# Two carts and their initial acceleration

1. Dec 4, 2003

### suyver

As promised in another thread: Riddle me this, riddle me that...

There are two carts on the table. For each cart, there is a rope attached on one side to the cart and via a pulley it is hanging over the edge of the table. On the other end of one rope a 5 kg weight is attached and on the other rope a person pulls with a force corresponding to 5 kg. Which cart has the highest initial acceleration?
a. The cart with the weight.
b. The cart with the person.
c. There is no difference.

I think that the cart with the person pulling the rope will have the highest initial acceleration. This is due to the difference between force and thrust: the person pulling the rope immedialtly applies a thrust to the system, while gravitation does not.

Any thoughts, anyone?

2. Dec 4, 2003

### Staff: Mentor

It depends on how hard the person is capable of pulling. If he can pull at more than 50N (the weight of the weight) then the initial accel of that cart he pulls on will be higher.

3. Dec 4, 2003

### whatgravity

There would be no difference in acceleration.

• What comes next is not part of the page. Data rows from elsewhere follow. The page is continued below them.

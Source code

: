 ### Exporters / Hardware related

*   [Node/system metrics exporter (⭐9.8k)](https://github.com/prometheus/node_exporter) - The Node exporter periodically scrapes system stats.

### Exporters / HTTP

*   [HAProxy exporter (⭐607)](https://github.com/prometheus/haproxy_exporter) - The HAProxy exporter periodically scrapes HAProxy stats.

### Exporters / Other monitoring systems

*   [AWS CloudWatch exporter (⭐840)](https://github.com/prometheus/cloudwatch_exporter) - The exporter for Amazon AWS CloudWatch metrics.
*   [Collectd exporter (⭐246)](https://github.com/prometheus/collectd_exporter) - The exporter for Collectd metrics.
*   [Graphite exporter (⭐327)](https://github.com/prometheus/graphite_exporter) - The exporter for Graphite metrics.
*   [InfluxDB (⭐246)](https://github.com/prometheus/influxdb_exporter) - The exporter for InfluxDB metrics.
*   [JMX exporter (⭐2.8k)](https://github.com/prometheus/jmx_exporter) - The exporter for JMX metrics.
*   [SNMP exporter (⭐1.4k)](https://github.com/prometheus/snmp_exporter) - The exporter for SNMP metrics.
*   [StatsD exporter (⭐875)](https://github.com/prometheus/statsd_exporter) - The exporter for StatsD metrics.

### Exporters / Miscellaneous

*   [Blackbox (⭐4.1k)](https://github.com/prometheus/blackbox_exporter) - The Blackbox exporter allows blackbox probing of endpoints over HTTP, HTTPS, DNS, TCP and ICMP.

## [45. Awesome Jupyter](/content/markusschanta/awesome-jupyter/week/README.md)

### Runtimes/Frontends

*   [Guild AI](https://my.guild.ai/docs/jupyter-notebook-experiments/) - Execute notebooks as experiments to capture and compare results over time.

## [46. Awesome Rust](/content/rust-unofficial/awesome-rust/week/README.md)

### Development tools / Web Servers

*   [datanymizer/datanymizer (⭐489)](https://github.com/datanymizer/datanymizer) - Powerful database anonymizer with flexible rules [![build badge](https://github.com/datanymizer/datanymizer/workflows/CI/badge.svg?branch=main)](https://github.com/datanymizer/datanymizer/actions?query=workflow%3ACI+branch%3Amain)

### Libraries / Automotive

For there to be a difference, the person would have to change the amount of force he pulled with

4. Dec 4, 2003

### Staff: Mentor

This one's easy, suyver!

First, I assume you mean that the person pulls with a force equal to the weight of the 5 kg mass.

In any case, whichever exerts the greatest tension on the rope will create the greatest acceleration. For the cart plus weight case, the tension in the rope is always less than the weight of the hanging mass. In the cart plus person case, by stipulation, the tension in the rope equals the weight of the hanging mass.

So, the answer is b: the cart with the person accelerates most.
Agreed!
I'm not sure I get your point. In both arrangements the force is applied immediately; the hanging weight just applies less force.

5. Dec 4, 2003

### whatgravity

I don't get it. Why is the tension in the rope always less with the hanging mass? If the carts are frictionless, then wouldn't the tension in the rope connected to the hanging mass remain constant. The force from the weight is constant isn't it?

[?]

6. Dec 4, 2003

### Staff: Mentor

The tension remains constant, but it does not equal the weight of the mass. If it did, the mass wouldn't accelerate, would it?

7. Dec 4, 2003

### Staff: Mentor

How so? With an aceleration force, if the force is constant, the acceleration is constant.

Yes it is, but that mass has to accelerate the cart and ITSELF. When you pull on the rope(using Doc's stipulation on the force being the actual tension in the rope), you are only accelerating the cart.

8. Dec 4, 2003

### whatgravity

Ok, i think i get it now... In order for the person pulling to keep his pulling force at 50 N, he has to keep the rope tension at 50 N.

and the rope tension on the cart from the hanging mass is always less? This makes sense to me intuitively, but I still don't fully understand it.[b(] Is this because of F = (m + m2)a?

9. Dec 5, 2003

### suyver

Re: Re: Two carts and their initial acceleration

And still the first 3 answers were all different! That's the nice thing about physics: even classical mechanics can put one over on you...

Yes, that's what I ment. It's always hard to formulate such a configuration in another language. I agree with your answer, by the way.

I have, maybe, even another line of reasoning that also leads to answer B: In the case of cart+weight, both the cart and the weight will need to get an initial acceleration. The combined system will have a larger moment of inertia than the cart-only system. Therefore, the initial acceleration must be les in the combined system than in the cart-only system. I personally feel that this is a more insightfull argument. What do you think?

10. Dec 5, 2003

### Staff: Mentor

Re: Re: Re: Two carts and their initial acceleration

How right you are!
I think you have the right idea. In both cases, the external force (mg) is the same. In the cart+person case, that force accelerates the cart; but in the cart+weight case, that same force must accelerate both the cart and the weight. Same force--more mass--less acceleration: makes sense to me!